Wednesday, March 2, 2011

Wild & Wonderful Wednesday: Newbery 2011

Moon Over Manifest
by Clare Vanderpool
Delacorte Press, 2010
Grades 5 and up
Reviewed from personal copy

I chose to review this book on my Wild & Wonderful Wednesday feature, despite the fact that this book takes place in the United States.  I chose this book for a couple of reasons.  First, many of the characters in this book are immigrants who have come to Manifest to work in a mine.  Second, the location of this story (the town of Manifest) plays such a key role in the story, and that is what geography is all about, the interactions of human beings and their environment.  Would this story have been the same if located somewhere else? No, without the town of Manifest, the story would have been very different indeed.

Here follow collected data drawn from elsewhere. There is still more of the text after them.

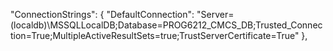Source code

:   "ConnectionStrings": {
    "DefaultConnection": "Server=(localdb)\\MSSQLLocalDB;Database=PROG6212_CMCS_DB;Trusted_Connection=True;MultipleActiveResultSets=true;TrustServerCertificate=True"
  },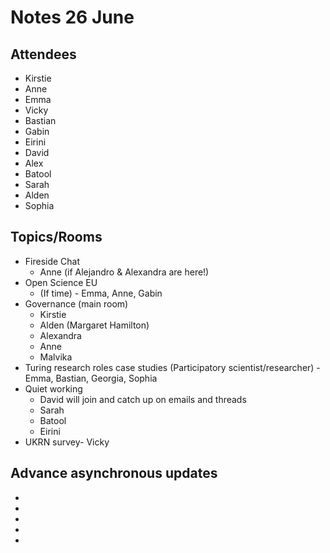 # Notes 26 June

## Attendees

* Kirstie
* Anne
* Emma
* Vicky
* Bastian
* Gabin
* Eirini
* David
* Alex
* Batool
* Sarah
* Alden
* Sophia

## Topics/Rooms

* Fireside Chat
    * Anne (if Alejandro & Alexandra are here!)
* Open Science EU
    * (If time) - Emma, Anne, Gabin
* Governance (main room)
  * Kirstie
  * Alden (Margaret Hamilton)
  * Alexandra
  * Anne
  * Malvika
* Turing research roles case studies (Participatory scientist/researcher) - Emma, Bastian, Georgia, Sophia
* Quiet working
    * David will join and catch up on emails and threads
    * Sarah
    * Batool
    * Eirini
* UKRN survey- Vicky


## Advance asynchronous updates

*
*
*
*
*
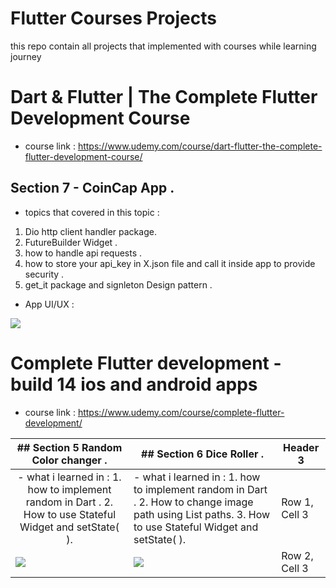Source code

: # Flutter Courses Projects
this repo contain all projects that implemented with courses while learning journey

# Dart & Flutter | The Complete Flutter Development Course
- course link : https://www.udemy.com/course/dart-flutter-the-complete-flutter-development-course/

## Section 7 - CoinCap App .
- topics that covered in this topic :
1. Dio http client handler package.
2. FutureBuilder Widget .
3. how to handle api requests .
4. how to store your api_key in X.json file and call it inside app to provide security .
5. get_it package and signleton Design pattern .
- App UI/UX :
<img src="https://media.giphy.com/media/v1.Y2lkPTc5MGI3NjExenA1OHplOGU4dWhkaHJoaW8yNG11YWF2aXp4b3JwNjJoOHNlejBhNiZlcD12MV9pbnRlcm5hbF9naWZfYnlfaWQmY3Q9Zw/P4Kg6BN9ag5demBQwq/giphy.gif"/>


# Complete Flutter development - build 14 ios and android apps
- course link : https://www.udemy.com/course/complete-flutter-development/

<table>
  <thead>
    <tr>
      <th>## Section 5 Random Color changer .</th>
      <th>## Section 6 Dice Roller .</th>
      <th>Header 3</th>
    </tr>
  </thead>
  <tbody>
    <tr >
      <td style=" text-align: center;">
      - what i learned in :
      1. how to implement random in Dart .
      2. How to use Stateful Widget and setState( ).  
      </td>
      <td>   
      - what i learned in :
      1. how to implement random in Dart .
      2. How to change image path using List<String> paths.
      3. How to use Stateful Widget and setState( ).  </td>
      <td>Row 1, Cell 3</td>
    </tr>
    <tr>
      <td>
         <img src="https://media.giphy.com/media/v1.Y2lkPTc5MGI3NjExbm01Z3NhbjB3NTBvN2hoNWs4eWM3ZGxjb3huZzdwM3p5Nm04NGdvYiZlcD12MV9pbnRlcm5hbF9naWZfYnlfaWQmY3Q9Zw/ntDQobvRE6iwJkjeYE/giphy.gif" />
      </td>
      <td>  <img src="https://media.giphy.com/media/v1.Y2lkPTc5MGI3NjExc3JqOXAzN3pwbDBiYzRoY3cwcWM3dzgxcGtiaDBrbHpxcG41Z3pmOSZlcD12MV9pbnRlcm5hbF9naWZfYnlfaWQmY3Q9Zw/Ljbs6pGRSPoJXoYQxb/giphy.gif" /></td>
      <td>Row 2, Cell 3</td>
    </tr>
  </tbody>
</table>







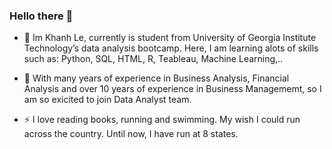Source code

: ### Hello there 👋


- 🔭 Im Khanh Le, currently is student from University of Georgia Institute Technology’s data analysis bootcamp. Here, I am learning alots of skills such as: Python,   SQL, HTML, R, Teableau, Machine Learning,.. 

- 🌱 With many years of experience in Business Analysis, Financial Analysis and over 10 years of experience in Business Managememt, so I am so exicited to join Data Analyst team.

- ⚡ I love reading books, running and swimming. My wish I could run across the country. Until now, I have run at 8 states.
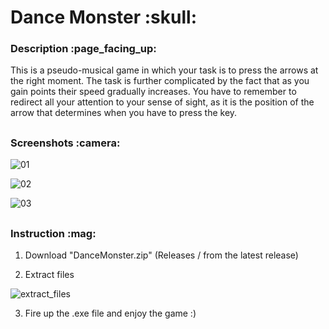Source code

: <h1>Dance Monster :skull:</h1>

<h3>Description :page_facing_up:</h3>

This is a pseudo-musical game in which your task is to press the arrows at the right moment.
The task is further complicated by the fact that as you gain points their speed gradually increases.
You have to remember to redirect all your attention to your sense of sight, as it is the position of the arrow that determines when you have to press the key.

<h2></h2>
<h3>Screenshots :camera:</h3>

![01](https://github.com/Emka5885/DanceMonster/assets/90275335/5f60c93e-66be-4ba5-a4f5-2b8036cd45c2)

![02](https://github.com/Emka5885/DanceMonster/assets/90275335/f691a805-fa44-499c-aba6-0269dc25c6ac)


![03](https://github.com/Emka5885/DanceMonster/assets/90275335/25e9c635-4366-4cbf-9fae-6c6c04137e73)


<h2></h2>
<h3>Instruction :mag:</h3>

1) Download "DanceMonster.zip" (Releases / from the latest release)

2) Extract files

![extract_files](https://github.com/Emka5885/DanceMonster/assets/90275335/a34b8567-68fa-4a05-a9ca-9be2e2e39e64)


3) Fire up the .exe file and enjoy the game :)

While the town is fictional, Vanderpool explains in the end notes that it is very much based on real people and real places.

Abilene Tucker, a twelve-year-old girl, who has lived most of the life on the move with her father, Gideon, arrives in Manifest, Kansas, her father's 'home town' very unsure about whether she wants to be there.  While checking out the former saloon/church that she will be living in, she discovers a hiding place under the floorboards in her room.  Inside the hiding place is an old cigar box containing some letters and a few odd objects of seemingly no value.  When Sister Redempta, the local school teacher and midwife, assigns Abilene to write a story, due in the fall, Abilene has a hard time believing that this town is any different than the dozens of other towns she has past through.  She soon learns differently.  A run-in with the local Hungarian 'diviner' leads Abilene eighteen years into the town's past and into the  life of a young boy named Jinx and his friend, Ned as well as a town full of people each with their own story to tell.  A powerful story about the power of a story to connect people despite all their differences.

This book integrates present and past as smoothly as any I've ever read.  In fact, the characters from the past almost overshadow the characters in the present.  Almost, but not quite.  This is very much Abilene's story about family and hope and community.  The main theme, I felt, was about how human beings often make assumptions that prove to be incorrect and only by taking the time to look deeper can we truly get to know each other.  The writing becomes secondary to the journey the reader makes, hoping, like Abilene, to find a place called home.  I find this book very much worthy of the Newbery Medal that it received.  This book would make a very thought-provoking read aloud for any American History class.